# ABOUT THIS TASK
From the data, copy out every line in which the word "NOTE" appears.

# SOURCE DATA
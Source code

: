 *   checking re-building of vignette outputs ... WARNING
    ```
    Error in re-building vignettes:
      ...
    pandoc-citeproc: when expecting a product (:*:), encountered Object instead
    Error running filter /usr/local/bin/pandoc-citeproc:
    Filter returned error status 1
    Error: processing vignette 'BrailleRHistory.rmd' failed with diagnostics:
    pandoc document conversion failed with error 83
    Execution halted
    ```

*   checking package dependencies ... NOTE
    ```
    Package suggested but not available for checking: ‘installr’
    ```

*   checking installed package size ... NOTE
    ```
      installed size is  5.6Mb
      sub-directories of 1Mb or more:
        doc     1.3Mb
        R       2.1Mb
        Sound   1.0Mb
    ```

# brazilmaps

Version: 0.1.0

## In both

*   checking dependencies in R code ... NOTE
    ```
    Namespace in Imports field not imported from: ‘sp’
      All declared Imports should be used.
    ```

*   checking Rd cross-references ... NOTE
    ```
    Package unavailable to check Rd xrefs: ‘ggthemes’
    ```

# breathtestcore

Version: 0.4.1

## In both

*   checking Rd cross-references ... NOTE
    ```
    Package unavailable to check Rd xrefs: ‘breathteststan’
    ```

# OUTPUT FOR THIS EXERCISE
*   checking package dependencies ... NOTE
*   checking installed package size ... NOTE
*   checking dependencies in R code ... NOTE
*   checking Rd cross-references ... NOTE
*   checking Rd cross-references ... NOTE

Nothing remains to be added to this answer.